A “marvada” frequenta as cozinhas com tranquilidade também, e não é de hoje que a cachaça é utilizada para deixar carnes mais macias e intensificar o sabor. Mas ela passeia por muitos outros pratos. Vai bem no preparo de peixes e no cuscuz. Carne de sol flambada na pinga para o tira-gosto fica melhor ainda, se é que isso é possível.

Tem uma cachaça para cada paladar e para harmonizar como cada bolso permite. A premiada envelhecida abre caminho para o filé e a birita baratinha, em um “copo sujo” qualquer, acrescenta sabor ao petisco de mortadela. No fim das contas, todas as barrigas ficam felizes. Quer melhor que isso?

Arrisco dizer que a cachaça é, provavelmente, o que há de mais brasileiro nessa longa estrada de colonizados que vivemos. Não existe um registro definitivo de quando foi destilada a primeira cachaça, mas há certeza entre os historiadores de que isso ocorreu em território brasileiro, entre 1516 e 1532.

Essa última data, 1532, é também a escolhida por Luís da Câmara Cascudo, no livro Prelúdio da Cachaça. Segundo ele, a primeira cachaça teria sido destilada em São Vicente, no litoral paulista. É uma bebida com muita história pra contar.
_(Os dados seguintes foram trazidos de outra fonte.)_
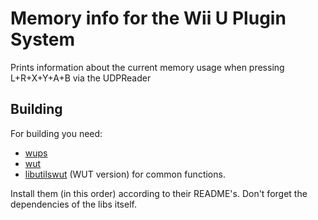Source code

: # Memory info for the Wii U Plugin System

Prints information about the current memory usage when pressing L+R+X+Y+A+B via the UDPReader

## Building

For building you need: 
- [wups](https://github.com/Maschell/WiiUPluginSystem)
- [wut](https://github.com/decaf-emu/wut)
- [libutilswut](https://github.com/Maschell/libutils/tree/wut) (WUT version) for common functions.


Install them (in this order) according to their README's. Don't forget the dependencies of the libs itself.
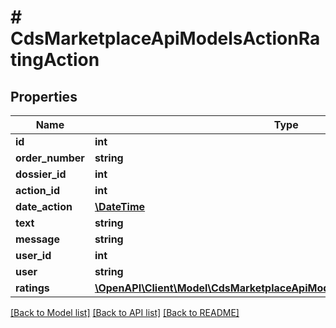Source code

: # # CdsMarketplaceApiModelsActionRatingAction

## Properties

Name | Type | Description | Notes
------------ | ------------- | ------------- | -------------
**id** | **int** |  | [optional]
**order_number** | **string** |  | [optional]
**dossier_id** | **int** |  | [optional]
**action_id** | **int** |  | [optional]
**date_action** | [**\DateTime**](\DateTime.md) |  | [optional]
**text** | **string** |  | [optional]
**message** | **string** |  | [optional]
**user_id** | **int** |  | [optional]
**user** | **string** |  | [optional]
**ratings** | [**\OpenAPI\Client\Model\CdsMarketplaceApiModelsActionRatingActionRating[]**](CdsMarketplaceApiModelsActionRatingActionRating.md) |  | [optional]

[[Back to Model list]](../../README.md#models) [[Back to API list]](../../README.md#endpoints) [[Back to README]](../../README.md)
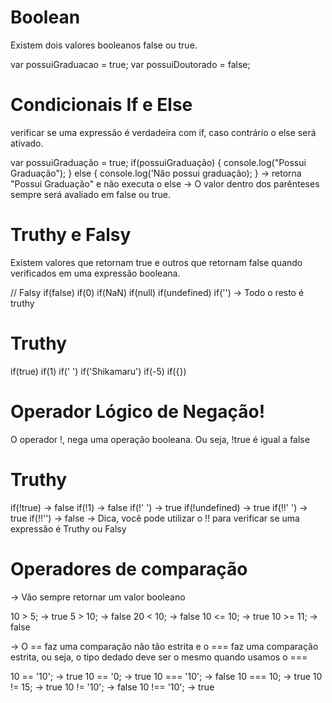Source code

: # Boolean
Existem dois valores booleanos false ou true.

var possuiGraduacao = true;
var possuiDoutorado = false;

# Condicionais If e Else
verificar se uma expressão é verdadeira com if, caso contrário o else será ativado.

var possuiGraduação = true;
if(possuiGraduação) {
    console.log("Possui Graduação");
} else {
    console.log('Não possui graduação);
}
-> retorna "Possui Graduação" e não executa o else
-> O valor dentro dos parênteses sempre será avaliado em false ou true.

# Truthy e Falsy
Existem valores que retornam true e outros que retornam false quando verificados em uma expressão booleana.

// Falsy
if(false)
if(0)
if(NaN)
if(null)
if(undefined)
if('')
-> Todo o resto é truthy

# Truthy
if(true)
if(1)
if(' ')
if('Shikamaru')
if(-5)
if({})

# Operador Lógico de Negação!
O operador !, nega uma operação booleana. Ou seja, !true é igual a false

# Truthy
if(!true) -> false 
if(!1) -> false
if(!' ') -> true
if(!undefined) -> true
if(!!' ') -> true
if(!!'') -> false
-> Dica, você pode utilizar o !! para verificar se uma expressão é Truthy ou Falsy

# Operadores de comparação
-> Vão sempre retornar um valor booleano

10 > 5; -> true
5 > 10; -> false
20 < 10; -> false
10 <= 10; -> true
10 >= 11; -> false

-> O == faz uma comparação não tão estrita e o === faz uma comparação estrita,
ou seja, o tipo dedado deve ser o mesmo quando usamos o ===

10 == '10'; -> true
10 == '0; -> true
10 === '10'; -> false
10 === 10; -> true
10 != 15; -> true
10 != '10'; -> false
10 !== '10'; -> true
Do jeito que vai este país, essa pandemia, esse mundo doido de pedra, só de escrever esta crônica já dá vontade de fazer uma degustação em larga escala. Da “marvada” a cachaça com selo exportação; só pra esquecer um pouco da vida.

Mas então eu me lembro que exageros –de todo e qualquer tipo– trazem ressacas perturbadoras. Sendo assim, melhor beber com moderação.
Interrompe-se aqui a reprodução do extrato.